Citation Recommendation System using Attention Mechanisms

Imagine writing a novel scientific paper that has numerous citation requirements. Given the mammoth amount of research that could be present in a particular field, there might be several papers that you are unaware of and could be referenced in the publication. How about an algorithm that could provide you with recommendations of the publications in the field on which you are working? The recommendations could be ordered according to the date of publication with priority of most recent to least recent. Well, this is what we want to achieve in our project. We aim to develop a language model that can summarize the written document and finally, recommend citation of papers that could potentially be included in the ”References” section.
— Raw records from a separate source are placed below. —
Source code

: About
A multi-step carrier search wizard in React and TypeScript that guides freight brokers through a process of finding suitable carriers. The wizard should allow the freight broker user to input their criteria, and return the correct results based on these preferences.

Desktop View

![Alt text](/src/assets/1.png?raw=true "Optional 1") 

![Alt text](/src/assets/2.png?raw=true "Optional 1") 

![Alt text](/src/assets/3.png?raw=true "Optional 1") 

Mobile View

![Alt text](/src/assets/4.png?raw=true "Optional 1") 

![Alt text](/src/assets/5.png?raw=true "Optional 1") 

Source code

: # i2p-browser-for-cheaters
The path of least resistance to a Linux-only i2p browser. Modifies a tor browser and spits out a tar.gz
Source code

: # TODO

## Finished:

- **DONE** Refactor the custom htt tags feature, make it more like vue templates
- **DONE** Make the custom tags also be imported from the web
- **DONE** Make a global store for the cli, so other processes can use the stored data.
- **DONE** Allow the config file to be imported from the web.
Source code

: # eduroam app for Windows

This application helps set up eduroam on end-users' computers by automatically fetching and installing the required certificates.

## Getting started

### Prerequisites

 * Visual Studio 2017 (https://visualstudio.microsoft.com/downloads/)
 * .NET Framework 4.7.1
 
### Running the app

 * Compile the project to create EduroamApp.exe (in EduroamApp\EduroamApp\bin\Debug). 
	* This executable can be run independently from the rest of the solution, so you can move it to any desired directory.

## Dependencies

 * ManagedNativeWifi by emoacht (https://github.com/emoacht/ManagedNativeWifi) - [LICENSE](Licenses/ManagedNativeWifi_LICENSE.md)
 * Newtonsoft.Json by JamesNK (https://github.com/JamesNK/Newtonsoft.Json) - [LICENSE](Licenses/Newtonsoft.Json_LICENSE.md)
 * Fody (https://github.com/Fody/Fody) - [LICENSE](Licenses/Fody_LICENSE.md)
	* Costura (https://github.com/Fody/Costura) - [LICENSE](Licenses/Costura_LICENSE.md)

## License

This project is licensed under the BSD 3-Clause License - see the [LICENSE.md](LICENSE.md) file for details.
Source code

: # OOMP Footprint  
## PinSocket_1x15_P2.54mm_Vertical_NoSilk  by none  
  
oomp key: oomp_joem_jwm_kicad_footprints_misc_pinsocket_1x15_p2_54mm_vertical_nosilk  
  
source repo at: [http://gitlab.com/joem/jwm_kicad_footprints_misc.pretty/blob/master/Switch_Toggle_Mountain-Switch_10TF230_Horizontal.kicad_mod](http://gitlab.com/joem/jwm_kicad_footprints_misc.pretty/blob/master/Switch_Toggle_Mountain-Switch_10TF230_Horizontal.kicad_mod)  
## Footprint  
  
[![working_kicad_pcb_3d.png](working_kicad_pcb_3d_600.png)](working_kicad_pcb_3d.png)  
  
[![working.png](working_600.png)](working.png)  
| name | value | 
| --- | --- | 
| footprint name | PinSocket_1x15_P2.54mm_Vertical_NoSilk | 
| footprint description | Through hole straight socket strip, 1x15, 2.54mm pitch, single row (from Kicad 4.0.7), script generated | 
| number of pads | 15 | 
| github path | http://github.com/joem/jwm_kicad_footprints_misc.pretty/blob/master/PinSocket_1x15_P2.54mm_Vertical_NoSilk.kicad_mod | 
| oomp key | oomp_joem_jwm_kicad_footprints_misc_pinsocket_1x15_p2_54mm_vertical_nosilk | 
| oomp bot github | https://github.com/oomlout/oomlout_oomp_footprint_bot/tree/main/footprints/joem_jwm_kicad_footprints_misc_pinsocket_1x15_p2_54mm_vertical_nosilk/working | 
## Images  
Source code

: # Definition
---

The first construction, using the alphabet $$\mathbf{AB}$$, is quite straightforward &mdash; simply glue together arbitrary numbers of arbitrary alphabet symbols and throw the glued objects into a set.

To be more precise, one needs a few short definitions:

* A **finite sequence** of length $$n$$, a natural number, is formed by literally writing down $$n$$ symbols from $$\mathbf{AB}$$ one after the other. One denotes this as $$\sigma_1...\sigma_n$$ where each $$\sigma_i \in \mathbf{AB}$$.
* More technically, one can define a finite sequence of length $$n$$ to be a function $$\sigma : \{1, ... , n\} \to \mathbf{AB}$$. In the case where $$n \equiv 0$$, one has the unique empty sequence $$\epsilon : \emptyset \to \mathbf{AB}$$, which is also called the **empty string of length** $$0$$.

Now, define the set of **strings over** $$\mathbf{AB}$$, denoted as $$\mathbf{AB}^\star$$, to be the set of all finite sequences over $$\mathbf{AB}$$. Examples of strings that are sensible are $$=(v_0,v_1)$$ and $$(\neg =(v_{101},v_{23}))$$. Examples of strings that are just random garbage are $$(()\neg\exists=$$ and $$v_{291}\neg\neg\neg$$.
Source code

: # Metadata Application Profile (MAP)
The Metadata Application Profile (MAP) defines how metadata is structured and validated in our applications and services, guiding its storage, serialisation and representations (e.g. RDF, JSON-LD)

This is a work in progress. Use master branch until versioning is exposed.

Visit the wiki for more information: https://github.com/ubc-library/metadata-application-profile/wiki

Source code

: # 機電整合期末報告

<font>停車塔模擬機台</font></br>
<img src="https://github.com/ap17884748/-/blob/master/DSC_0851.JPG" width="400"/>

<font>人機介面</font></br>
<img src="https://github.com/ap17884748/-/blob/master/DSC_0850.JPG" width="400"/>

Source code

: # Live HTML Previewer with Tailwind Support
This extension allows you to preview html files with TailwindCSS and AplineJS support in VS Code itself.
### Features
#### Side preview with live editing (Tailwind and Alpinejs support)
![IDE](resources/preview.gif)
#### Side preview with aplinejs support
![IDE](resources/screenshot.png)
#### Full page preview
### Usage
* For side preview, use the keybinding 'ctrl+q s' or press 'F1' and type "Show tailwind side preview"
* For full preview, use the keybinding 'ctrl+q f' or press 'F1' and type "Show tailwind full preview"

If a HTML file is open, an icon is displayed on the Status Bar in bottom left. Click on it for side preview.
This might seem trivial at first thought, but as we delve to segment the task modules, we understand the sophistication involved. We want to experiment on various transformer architectures that could solve this task along with generating position numbers for the citations in accord with the context. The position number generation is something entirely novel that we intend to add up to existing solutions which involve around document summarization and citation recommendation.

We present an extensive research using BERT's classification network for Binary Classification of documents. We also extend this to BERT's language representations for document summarization embeddings using robust similarity indexes. We conducted research on benchmark datasets like OpenCorpus and DBLP v10.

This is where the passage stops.